Another important advantage of VAiRoma is that it is now available as a Web service. The interface has been placed on a robust Web server and can be accessed by a range of devices including desktop, laptop, and tablet computers. (Access via smart phones is even possible and has been provided for our other Web service-based tools.) A scalable cloud computing backend infrastructure has also been developed so that the full database of analysis products plus (in the case where we are permitted to share them) full texts of the articles in the collection are available for fast, interactive use.

VALSE- Computer vision tool for large scale occupant evaluation.

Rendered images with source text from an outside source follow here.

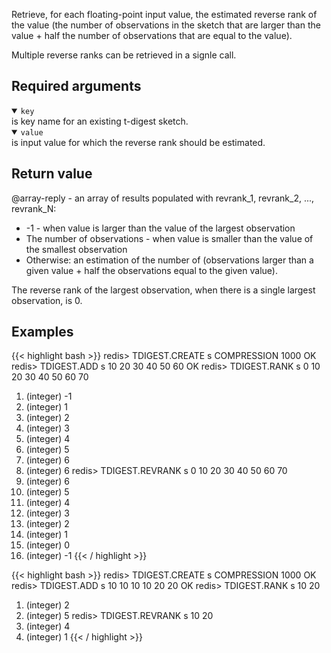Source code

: Retrieve, for each floating-point input value, the estimated reverse rank of the value (the number of observations in the sketch that are larger than the value + half the number of observations that are equal to the value).

Multiple reverse ranks can be retrieved in a signle call.

## Required arguments
<details open><summary><code>key</code></summary>
is key name for an existing t-digest sketch.
</details>

<details open><summary><code>value</code></summary>
is input value for which the reverse rank should be estimated.

## Return value

@array-reply - an array of results populated with revrank_1, revrank_2, ..., revrank_N:
  
- -1 - when value is larger than the value of the largest observation
- The number of observations - when value is smaller than the value of the smallest observation
- Otherwise: an estimation of the number of (observations larger than a given value + half the observations equal to the given value).
  
The reverse rank of the largest observation, when there is a single largest observation, is 0.  

## Examples

{{< highlight bash >}}
redis> TDIGEST.CREATE s COMPRESSION 1000
OK
redis> TDIGEST.ADD s 10 20 30 40 50 60
OK
redis> TDIGEST.RANK s 0 10 20 30 40 50 60 70
1) (integer) -1
2) (integer) 1
3) (integer) 2
4) (integer) 3
5) (integer) 4
6) (integer) 5
7) (integer) 6
8) (integer) 6
redis> TDIGEST.REVRANK s 0 10 20 30 40 50 60 70
1) (integer) 6
2) (integer) 5
3) (integer) 4
4) (integer) 3
5) (integer) 2
6) (integer) 1
7) (integer) 0
8) (integer) -1
{{< / highlight >}}
  
{{< highlight bash >}}
redis> TDIGEST.CREATE s COMPRESSION 1000
OK
redis> TDIGEST.ADD s 10 10 10 10 20 20
OK
redis> TDIGEST.RANK s 10 20
1) (integer) 2
2) (integer) 5
redis> TDIGEST.REVRANK s 10 20
1) (integer) 4
2) (integer) 1
{{< / highlight >}}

Recent advances in computer vision are bringing automated analysis of human motion within reach. We have developed the SENSING Toolkit, a framework for collecting and storing long-term, large-scale human motion. Our framework is designed to use a computer vision system, including a network of cameras installed in large indoor spaces, such as building lobbies or healthcare facilities. The system uses ray-tracing logic to detect and track persons and collect metrically accurate locations of where people have been over time and identify activities that were undertaken while they occupied a location. All of this data is collected while protecting the anonymity of the user, by never recording their actual image.

Data collection is just the start, however. To facilitate analysis over very long timeframes, we have developed an interactive, visual analysis interface called VALSE (Visual Analytics for Large-Scale Ethnography), designed to allow domain experts to query and understand the data. VALSE follows a many-coordinated-views paradigm to present a user with motion summaries such as heat maps, scatter plots, and motion trails, as well as avatar-based, animated reconstructions of activity. These visualizations can be dynamically customized with user-defined time intervals for targeted analysis and replayed using a familiar DVR-style interface. This type of tool can expand the reach of traditional social science analysis. VALSE leverages the ability of human ethnographers to recognize meaningful patterns of behavior with the computational ability to apply these insights for very extended periods of time.        

Because this work is particularly well suited to scenarios such as health care, which have a large number of actors and a complex set of actions and intentions, we have begun with the study of various programmatic components of clinic and hospital floor plates. As part of a collaboration with a national architectural design firm, this project creates a tangible analysis of the organizational systems 

implemented in these complex and highly orchestrated design problems. Rather than rely on a short-term analysis by an ethnographer or partial semantic data from occupants which is often multiplied out to create averages, VALSE creates a comprehensive analysis of the actual use and performance of each floor or clinic, with real analytics over much longer time periods. There are two specific outcomes of this research. First, it allows for a fine-grained understanding of the uses that are made of facilities, which could, in turn, lead to improved future design. And second, the analysis of the human use of the architectural setting can potentially become a part of the therapeutic setting, allowing adjustments to individual patient’s therapy.